It is in many ways a simple film, much less complex and multi-faceted as Almodóvar works tend to be. Gone are the flashy exuberances so prevalent in is earlier work (with the exception of the shot of a man shrinking and crawling inside a vagina... though this, in context, strangely doesn't seem anywhere near as gratuitous as it may seem when written), replaced by gentle and normal character arcs. The film is about these two men and, to start with, their relationships with the two central women, but ultimately becomes about their relationship with each other. It's a nice, straight story, with nary a drag queen in sight.

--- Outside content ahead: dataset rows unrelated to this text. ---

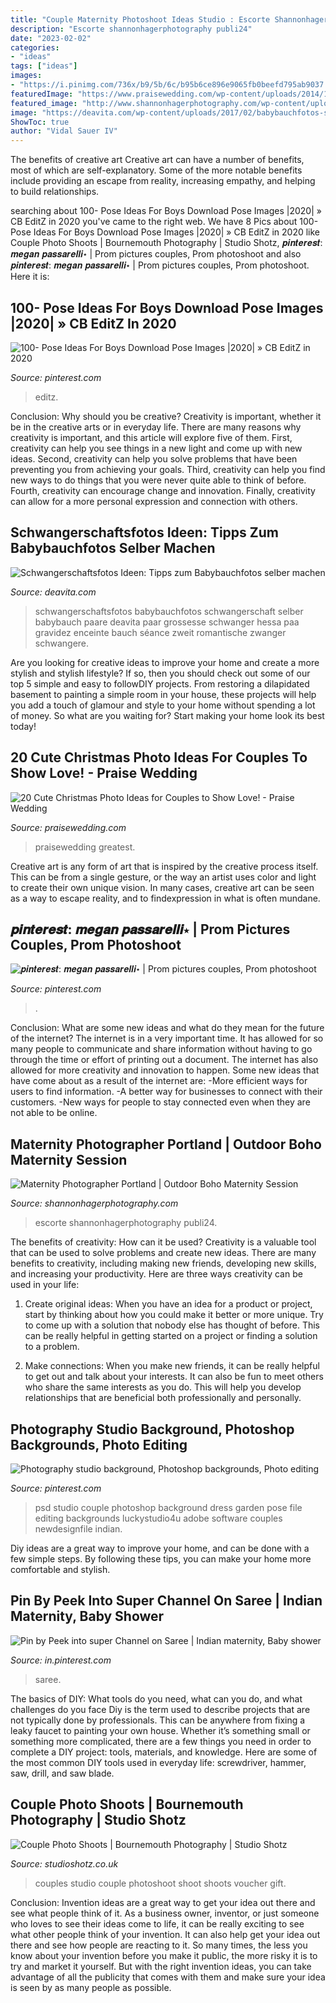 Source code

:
 ```yaml
---
title: "Couple Maternity Photoshoot Ideas Studio : Escorte Shannonhagerphotography Publi24"
description: "Escorte shannonhagerphotography publi24"
date: "2023-02-02"
categories:
- "ideas"
tags: ["ideas"]
images:
- "https://i.pinimg.com/736x/b9/5b/6c/b95b6ce896e9065fb0beefd795ab9037.jpg"
featuredImage: "https://www.praisewedding.com/wp-content/uploads/2014/12/christmaslover01-cozy.jpg"
featured_image: "http://www.shannonhagerphotography.com/wp-content/uploads/2016/05/17-3316-post/maternity-photographer-portland-oregon-10(pp_w768_h1148).jpg"
image: "https://deavita.com/wp-content/uploads/2017/02/babybauchfotos-selber-machen-schwangerschaftsfotos-ideen-tipps-schwarz-weiss-paar-wltern.jpg"
ShowToc: true
author: "Vidal Sauer IV"
---
```



The benefits of creative art
Creative art can have a number of benefits, most of which are self-explanatory. Some of the more notable benefits include providing an escape from reality, increasing empathy, and helping to build relationships.

	

		
searching about 100- Pose Ideas For Boys Download Pose Images |2020| » CB EditZ in 2020 you've came to the right web. We have 8 Pics about 100- Pose Ideas For Boys Download Pose Images |2020| » CB EditZ in 2020 like Couple Photo Shoots | Bournemouth Photography | Studio Shotz, 𝒑𝒊𝒏𝒕𝒆𝒓𝒆𝒔𝒕: 𝒎𝒆𝒈𝒂𝒏 𝒑𝒂𝒔𝒔𝒂𝒓𝒆𝒍𝒍𝒊⋆ | Prom pictures couples, Prom photoshoot and also 𝒑𝒊𝒏𝒕𝒆𝒓𝒆𝒔𝒕: 𝒎𝒆𝒈𝒂𝒏 𝒑𝒂𝒔𝒔𝒂𝒓𝒆𝒍𝒍𝒊⋆ | Prom pictures couples, Prom photoshoot. Here it is:
		
    
## 100- Pose Ideas For Boys Download Pose Images |2020| » CB EditZ In 2020

<img loading=lazy src="https://i.pinimg.com/736x/b9/5b/6c/b95b6ce896e9065fb0beefd795ab9037.jpg" onerror="this.onerror=null;this.src='https://tse1.mm.bing.net/th?id=OIP.72GH64M7FFycAruIsNWvKAHaJP&amp;pid=15.1';" alt="100- Pose Ideas For Boys Download Pose Images |2020| » CB EditZ in 2020">

_Source: pinterest.com_

>editz. 

	

Conclusion: Why should you be creative?
Creativity is important, whether it be in the creative arts or in everyday life. There are many reasons why creativity is important, and this article will explore five of them. First, creativity can help you see things in a new light and come up with new ideas. Second, creativity can help you solve problems that have been preventing you from achieving your goals. Third, creativity can help you find new ways to do things that you were never quite able to think of before. Fourth, creativity can encourage change and innovation. Finally, creativity can allow for a more personal expression and connection with others.

    
## Schwangerschaftsfotos Ideen: Tipps Zum Babybauchfotos Selber Machen

<img loading=lazy src="https://deavita.com/wp-content/uploads/2017/02/babybauchfotos-selber-machen-schwangerschaftsfotos-ideen-tipps-schwarz-weiss-paar-wltern.jpg" onerror="this.onerror=null;this.src='https://tse2.mm.bing.net/th?id=OIP.-XB7kyoP1VSCPpFQDGfpSAHaLH&amp;pid=15.1';" alt="Schwangerschaftsfotos Ideen: Tipps zum Babybauchfotos selber machen">

_Source: deavita.com_

>schwangerschaftsfotos babybauchfotos schwangerschaft selber babybauch paare deavita paar grossesse schwanger hessa paa gravidez enceinte bauch séance zweit romantische zwanger schwangere. 

	

Are you looking for creative ideas to improve your home and create a more stylish and stylish lifestyle? If so, then you should check out some of our top 5 simple and easy to followDIY projects. From restoring a dilapidated basement to painting a simple room in your house, these projects will help you add a touch of glamour and style to your home without spending a lot of money. So what are you waiting for? Start making your home look its best today!

    
## 20 Cute Christmas Photo Ideas For Couples To Show Love! - Praise Wedding

<img loading=lazy src="https://www.praisewedding.com/wp-content/uploads/2014/12/christmaslover01-cozy.jpg" onerror="this.onerror=null;this.src='https://tse3.mm.bing.net/th?id=OIP.L-8k6171M2PUUZ1VU_m65gHaVD&amp;pid=15.1';" alt="20 Cute Christmas Photo Ideas for Couples to Show Love! - Praise Wedding">

_Source: praisewedding.com_

>praisewedding greatest. 

	

Creative art is any form of art that is inspired by the creative process itself. This can be from a single gesture, or the way an artist uses color and light to create their own unique vision. In many cases, creative art can be seen as a way to escape reality, and to findexpression in what is often mundane.

    
## 𝒑𝒊𝒏𝒕𝒆𝒓𝒆𝒔𝒕: 𝒎𝒆𝒈𝒂𝒏 𝒑𝒂𝒔𝒔𝒂𝒓𝒆𝒍𝒍𝒊⋆ | Prom Pictures Couples, Prom Photoshoot

<img loading=lazy src="https://i.pinimg.com/736x/93/8e/e0/938ee0c996acda8df06c57c63a00b388.jpg" onerror="this.onerror=null;this.src='https://tse3.mm.bing.net/th?id=OIP.j5h53Xi07HmtR9dYJglhnQHaNK&amp;pid=15.1';" alt="𝒑𝒊𝒏𝒕𝒆𝒓𝒆𝒔𝒕: 𝒎𝒆𝒈𝒂𝒏 𝒑𝒂𝒔𝒔𝒂𝒓𝒆𝒍𝒍𝒊⋆ | Prom pictures couples, Prom photoshoot">

_Source: pinterest.com_

>. 

	

Conclusion: What are some new ideas and what do they mean for the future of the internet?
The internet is in a very important time. It has allowed for so many people to communicate and share information without having to go through the time or effort of printing out a document. The internet has also allowed for more creativity and innovation to happen. Some new ideas that have come about as a result of the internet are: 
-More efficient ways for users to find information.
-A better way for businesses to connect with their customers. 
-New ways for people to stay connected even when they are not able to be online.

    
## Maternity Photographer Portland | Outdoor Boho Maternity Session

<img loading=lazy src="http://www.shannonhagerphotography.com/wp-content/uploads/2016/05/17-3316-post/maternity-photographer-portland-oregon-10(pp_w768_h1148).jpg" onerror="this.onerror=null;this.src='https://tse3.mm.bing.net/th?id=OIP.x780Sbl_yLPC6q65TB8Y1QHaLE&amp;pid=15.1';" alt="Maternity Photographer Portland | Outdoor Boho Maternity Session">

_Source: shannonhagerphotography.com_

>escorte shannonhagerphotography publi24. 

	

The benefits of creativity: How can it be used?
Creativity is a valuable tool that can be used to solve problems and create new ideas. There are many benefits to creativity, including making new friends, developing new skills, and increasing your productivity. Here are three ways creativity can be used in your life: 
1. Create original ideas: When you have an idea for a product or project, start by thinking about how you could make it better or more unique. Try to come up with a solution that nobody else has thought of before. This can be really helpful in getting started on a project or finding a solution to a problem.

2. Make connections: When you make new friends, it can be really helpful to get out and talk about your interests. It can also be fun to meet others who share the same interests as you do. This will help you develop relationships that are beneficial both professionally and personally.

    
## Photography Studio Background, Photoshop Backgrounds, Photo Editing

<img loading=lazy src="https://i.pinimg.com/originals/54/6c/f7/546cf71554639922949e95289616a821.jpg" onerror="this.onerror=null;this.src='https://tse1.mm.bing.net/th?id=OIP.uXyO3rauYDx1DvsIBCpydwHaJQ&amp;pid=15.1';" alt="Photography studio background, Photoshop backgrounds, Photo editing">

_Source: pinterest.com_

>psd studio couple photoshop background dress garden pose file editing backgrounds luckystudio4u adobe software couples newdesignfile indian. 

	

Diy ideas are a great way to improve your home, and can be done with a few simple steps. By following these tips, you can make your home more comfortable and stylish.

    
## Pin By Peek Into Super Channel On Saree | Indian Maternity, Baby Shower

<img loading=lazy src="https://i.pinimg.com/736x/f8/b6/e0/f8b6e03af6edfe21bd0e13a5cdf7f972.jpg" onerror="this.onerror=null;this.src='https://tse3.mm.bing.net/th?id=OIP.lDQcymehub7TsmfwSDg55wHaJP&amp;pid=15.1';" alt="Pin by Peek into super Channel on Saree | Indian maternity, Baby shower">

_Source: in.pinterest.com_

>saree. 

	

The basics of DIY: What tools do you need, what can you do, and what challenges do you face
Diy is the term used to describe projects that are not typically done by professionals. This can be anywhere from fixing a leaky faucet to painting your own house. Whether it’s something small or something more complicated, there are a few things you need in order to complete a DIY project: tools, materials, and knowledge. Here are some of the most common DIY tools used in everyday life: screwdriver, hammer, saw, drill, and saw blade.

    
## Couple Photo Shoots | Bournemouth Photography | Studio Shotz

<img loading=lazy src="https://www.studioshotz.co.uk/wp-content/uploads/couples-photoshoot.jpg" onerror="this.onerror=null;this.src='https://tse4.mm.bing.net/th?id=OIP.luKWy-HN-ot4QycQiyyBTQHaHa&amp;pid=15.1';" alt="Couple Photo Shoots | Bournemouth Photography | Studio Shotz">

_Source: studioshotz.co.uk_

>couples studio couple photoshoot shoot shoots voucher gift. 

	

Conclusion: Invention ideas are a great way to get your idea out there and see what people think of it.
As a business owner, inventor, or just someone who loves to see their ideas come to life, it can be really exciting to see what other people think of your invention. It can also help get your idea out there and see how people are reacting to it. So many times, the less you know about your invention before you make it public, the more risky it is to try and market it yourself. But with the right invention ideas, you can take advantage of all the publicity that comes with them and make sure your idea is seen by as many people as possible.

My issue with it is that it just feels a little too straight. What I like about Almodóvar is his flashy exuberance, his drag queens, his gung-ho attitude to character, his predilection to throw in something extreme to throw the audience off-centre. Talk To Her doesn't have any of this (and while I'm here, neither, I feel, did Volver, which is why I don't rate that film particularly highly. Though I think my thoughts on Volver are affected by the fact that I'm male - most every male I know feels my same apathy towards the film, while most every female loves it and thinks it's a fantastic film. Interesting, no?) and that left me feeling a bit empty. I wanted something more from it. I wanted it to blast off and really show me fireworks, and it didn't. It achieved exactly what it wanted to achieve, and it achieved it very well. It is my own personal desire for pyrotechnics that sets up my disappointment, and that's entirely my fault. But it doesn't make me like the film any more than the 'yeah, it was good' that I feel for it. 3.5 stars.